Steelers News

Tony Dungy Relays Stories Of Dan Rooney

Over the course of the past week or so, there have been so many people relaying so many stories about the life of Pittsburgh Steelers owner Dan Rooney since his passing on April 13 that it was quite difficult to read all of them, and even more difficult to try to cycle through them and relay the most interesting bits.

In that spirit, I would like to circle back to one that came out the day after his death. Tony Dungy appeared on Pro Football Talk with Mike Florio that day in order to discuss Rooney’s life and legacy, and he had some interesting stories to convey about his friend that illuminates his character and the way that he chose to live his life.

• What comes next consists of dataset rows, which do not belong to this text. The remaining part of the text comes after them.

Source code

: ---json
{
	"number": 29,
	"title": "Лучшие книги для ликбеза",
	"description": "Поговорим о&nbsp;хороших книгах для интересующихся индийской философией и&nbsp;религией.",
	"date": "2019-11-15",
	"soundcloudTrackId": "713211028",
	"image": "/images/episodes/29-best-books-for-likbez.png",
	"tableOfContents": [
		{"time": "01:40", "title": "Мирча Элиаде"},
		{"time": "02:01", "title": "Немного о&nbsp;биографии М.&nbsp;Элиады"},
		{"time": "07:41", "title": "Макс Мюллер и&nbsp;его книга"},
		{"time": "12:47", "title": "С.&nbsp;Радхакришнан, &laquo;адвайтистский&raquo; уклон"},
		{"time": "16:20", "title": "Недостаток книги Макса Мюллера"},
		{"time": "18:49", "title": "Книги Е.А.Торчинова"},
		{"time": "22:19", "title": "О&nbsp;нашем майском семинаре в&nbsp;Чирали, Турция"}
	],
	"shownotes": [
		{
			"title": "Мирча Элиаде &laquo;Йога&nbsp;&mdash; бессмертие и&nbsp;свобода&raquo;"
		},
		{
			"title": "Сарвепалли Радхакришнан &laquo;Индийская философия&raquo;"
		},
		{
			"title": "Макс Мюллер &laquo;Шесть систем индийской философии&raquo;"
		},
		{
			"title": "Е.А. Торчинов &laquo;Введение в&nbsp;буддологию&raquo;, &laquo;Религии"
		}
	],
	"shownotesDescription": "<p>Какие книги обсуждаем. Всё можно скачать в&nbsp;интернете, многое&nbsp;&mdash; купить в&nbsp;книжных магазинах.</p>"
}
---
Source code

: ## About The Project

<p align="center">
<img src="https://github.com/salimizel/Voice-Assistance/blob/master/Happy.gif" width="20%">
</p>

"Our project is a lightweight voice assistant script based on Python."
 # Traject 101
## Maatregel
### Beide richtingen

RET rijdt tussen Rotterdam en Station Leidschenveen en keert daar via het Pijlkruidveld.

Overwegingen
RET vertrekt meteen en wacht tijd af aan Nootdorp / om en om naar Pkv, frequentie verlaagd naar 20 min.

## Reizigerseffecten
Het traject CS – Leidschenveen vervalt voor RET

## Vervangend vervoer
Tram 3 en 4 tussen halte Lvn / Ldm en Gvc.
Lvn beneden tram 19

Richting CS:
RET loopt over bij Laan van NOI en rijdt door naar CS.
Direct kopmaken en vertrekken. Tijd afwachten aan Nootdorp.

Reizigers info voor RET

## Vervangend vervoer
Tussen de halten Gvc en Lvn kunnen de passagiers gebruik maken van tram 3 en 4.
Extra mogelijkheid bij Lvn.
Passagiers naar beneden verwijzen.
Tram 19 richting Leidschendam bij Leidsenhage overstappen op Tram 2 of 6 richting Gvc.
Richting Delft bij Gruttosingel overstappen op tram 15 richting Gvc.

The first story that he relayed was one that pertained to himself personally. You may recall that actually played for the Steelers. He was signed by the club as an undrafted free agent following the 1976 NFL Draft and yet played there for two seasons, in 1977 and 1978.

Considering how deep that defense was, that he got any playing time was significant, and he still contributed. He recorded three interceptions in his first season, and in 1978, he led the defense with six interceptions, even though he didn’t even see the field more than half the time.

That last bit is key, because, as Dungy relays, he has a bonus in his contract—he recalls $2500—for a playing time escalator. He would get that bonus money if he played 50 percent of the snaps. “I played about 38 or 39 percent but had an impact”, he told Florio.

“Dan came to me and said, ‘hey, I know you didn’t make it by the numbers but you made it by your impact and we want to give you that bonus’”, Dungy said. “It was $2500 but it was huge to me”. He paraphrased the gist of what Rooney told him: “’we want to do what’s right and fair and you contributed more than we expected and we want to reward you’”.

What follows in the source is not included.